Gather up the ingredients for Wacky Cake
This cake earned its name from both the way the ingredients are mixed together in the very pan the cake will be baked in, as well as the fact that it doesn't require eggs, milk, or butter, as noted by Carli. Once the dry ingredients — sugar, all-purpose flour, salt, baking soda, and unsweetened cocoa powder — are blended together, you poke three holes in the ingredients and fill each hole with vanilla, vinegar, and oil. It may sound incredibly odd to use the ingredients in such a manner, but the result is an exceptionally moist cake. Even better is that it takes only ten minutes to prepare and 30 minutes to bake with 12 servings to share or enjoy all by yourself.
It may sound odd to not need eggs to make this cake recipe, but it's true. It's perfect for people with egg allergies, or maybe you're short on eggs and don't want to run out to the store. Some recipes call for subbing mashed bananas or applesauce for the eggs, but seriously, is it possible to make a cake without eggs? The vinegar and baking soda pair together perfectly within the mix to make sure the cake leavens. It may sound weird, but it really does work. Another possible leavening option includes silken tofu. But, for now, give the vinegar and baking soda combo a try in this recipe. You'll absolutely love the results!
Wacky Cake only requires one pan for both mixing and baking
Another perk to this recipe is you don't need a bowl for the dry ingredients and another for the wet ingredients. All you need is an 8x8-inch cake pan that you'll prepare everything in. First, preheat the oven to 350 degrees Fahrenheit. Then, pour 1 ½ cups of all-purpose flour, 1 cup of sugar, 1 teaspoon of salt, 1 teaspoon of baking soda, and ¼ cup of unsweetened cocoa powder into the pan. Gently whisk the ingredients to blend them together right there in the pan. Be sure that the dry ingredients are distributed as evenly as possible within the pan and that they don't come out of the container while sifting them together.
Fill up the wells
Using a spoon or spatula, gently dig three wells within the dry ingredients that are spaced out across the cake pan. Into one well pour 1 teaspoon of vanilla extract, then pour 6 tablespoons of canola oil into another well, followed by 1 tablespoon white vinegar in a third whole. Then, pour 1 cup of water across the dry ingredients. Stir gently with a spoon to combine all of the ingredients. Make sure that all of the dry ingredients have been thoroughly mixed with the wet ingredients. Pop the cake pan into the oven, and bake for 30 minutes. Remove from the oven, and allow the cake to cool. Finally, sprinkle your Wacky Cake with 2 tablespoons of powdered sugar, and enjoy.

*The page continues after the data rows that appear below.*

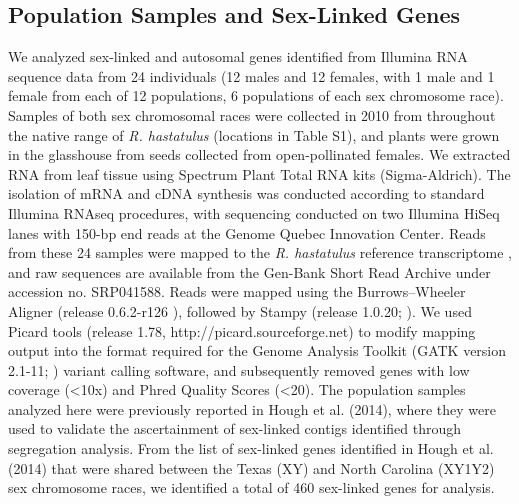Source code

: \documentclass[9pt,twocolumn,twoside]{gsajnl}
\begin{document}
\subsection*{Population Samples and Sex-Linked Genes} 
We analyzed sex-linked and autosomal genes identified from Illumina RNA sequence data from 24 individuals (12 males and 12 females, with 1 male and 1 female from each of 12 populations, 6 populations of each sex chromosome race). Samples of both sex chromosomal races were collected in 2010 from throughout the native range of \textit{R. hastatulus} (locations in Table S1), and plants were grown in the glasshouse from seeds collected from open-pollinated females. We extracted RNA from leaf tissue using Spectrum Plant Total RNA kits (Sigma-Aldrich). The isolation of mRNA and cDNA synthesis was conducted according to standard Illumina RNAseq procedures, with sequencing conducted on two Illumina HiSeq lanes with 150-bp end reads at the Genome Quebec Innovation Center. Reads from these 24 samples were mapped to the \textit{R. hastatulus} reference transcriptome \citep{hough2014}, and raw sequences are available from the Gen-Bank Short Read Archive under accession no. SRP041588. Reads were mapped using the Burrows–Wheeler Aligner (release 0.6.2-r126 \citep{li2010fast}), followed by Stampy (release 1.0.20; \citep{lunter2011stampy}). We used Picard tools (release 1.78, http://picard.sourceforge.net) to modify mapping output into the format required for the Genome Analysis Toolkit (GATK version 2.1-11; \citep{mckenna2010genome}) variant calling software, and subsequently removed genes with low coverage (<10x) and Phred Quality Scores (<20). The population samples analyzed here were previously reported in Hough et al. (2014), where they were used to validate the ascertainment of sex-linked contigs identified through segregation analysis. From the list of sex-linked genes identified in Hough et al. (2014) that were shared between the Texas (XY) and North Carolina (XY1Y2) sex chromosome races, we identified a total of 460 sex-linked genes for analysis.
\end{document}
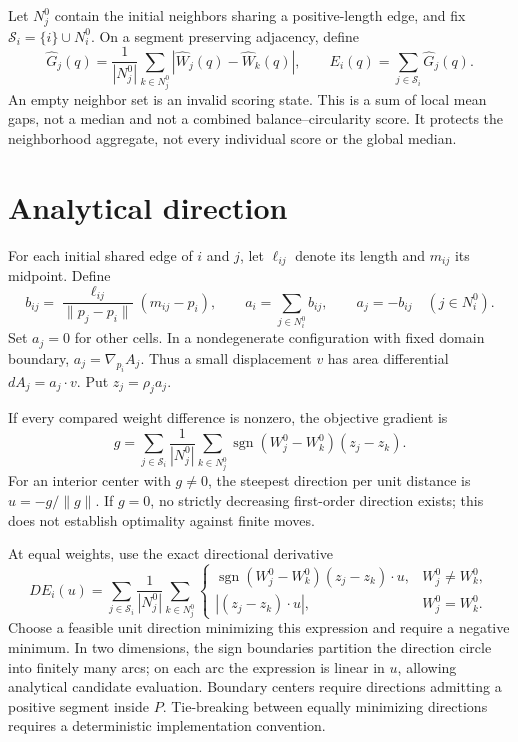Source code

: \documentclass[11pt]{article}
\begin{document}
Let $N_j^0$ contain the initial neighbors sharing a positive-length edge,
and fix $\mathcal S_i=\{i\}\cup N_i^0$. On a segment preserving adjacency,
define
\[
 \widehat G_j(q)=\frac{1}{|N_j^0|}\sum_{k\in N_j^0}
 |\widehat W_j(q)-\widehat W_k(q)|,
 \qquad E_i(q)=\sum_{j\in\mathcal S_i}\widehat G_j(q).
\]
An empty neighbor set is an invalid scoring state. This is a sum of
local mean gaps, not a median and not a combined balance--circularity
score. It protects the neighborhood aggregate, not every individual
score or the global median.

\section{Analytical direction}
For each initial shared edge of $i$ and $j$, let $\ell_{ij}$ denote its
length and $m_{ij}$ its midpoint. Define
\[
 b_{ij}=\frac{\ell_{ij}}{\|p_j-p_i\|}(m_{ij}-p_i),\qquad
 a_i=\sum_{j\in N_i^0}b_{ij},\qquad
 a_j=-b_{ij}\quad(j\in N_i^0).
\]
Set $a_j=0$ for other cells. In a nondegenerate configuration with fixed
domain boundary, $a_j=\nabla_{p_i}A_j$. Thus a small displacement $v$
has area differential $dA_j=a_j\cdot v$. Put $z_j=\rho_j a_j$.

If every compared weight difference is nonzero, the objective gradient is
\[
 g=\sum_{j\in\mathcal S_i}\frac{1}{|N_j^0|}
 \sum_{k\in N_j^0}\operatorname{sgn}(W_j^0-W_k^0)(z_j-z_k).
\]
For an interior center with $g\ne0$, the steepest direction per unit
distance is $u=-g/\|g\|$. If $g=0$, no strictly decreasing first-order
direction exists; this does not establish optimality against finite moves.

At equal weights, use the exact directional derivative
\[
 D E_i(u)=\sum_{j\in\mathcal S_i}\frac{1}{|N_j^0|}
 \sum_{k\in N_j^0}
 \begin{cases}
 \operatorname{sgn}(W_j^0-W_k^0)(z_j-z_k)\cdot u,
       &W_j^0\ne W_k^0,\\
 |(z_j-z_k)\cdot u|,&W_j^0=W_k^0.
 \end{cases}
\]
Choose a feasible unit direction minimizing this expression and require
a negative minimum. In two dimensions, the sign boundaries partition
the direction circle into finitely many arcs; on each arc the expression
is linear in $u$, allowing analytical candidate evaluation. Boundary
centers require directions admitting a positive segment inside $P$.
Tie-breaking between equally minimizing directions requires a
deterministic implementation convention.
\end{document}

This Wacky Cake can be altered to suit your preferences
Since the cake doesn't use eggs, butter, or milk, it can be considered a vegan food product, Carli notes. "It is so delicious and completely vegan. Great for your vegan friends!"
It definitely can be modified to become gluten-free as well. "I recommend Pamela's Products Gluten Free All-Purpose Flour," Carli says.
While any brand of white vinegar can be used, Carli explains that this particular ingredient helps balance out the flavors. You also could toss some milk or white chocolate chips into the top of the batter, and allow them to melt into the cake while baking. Another version of the recipe calls for poking more holes in the finished cake while fresh out of the oven and still hot, then pouring caramel sauce in the holes and allowing the deliciously sweet syrup to flow throughout the cake, giving it an extra sugary kick.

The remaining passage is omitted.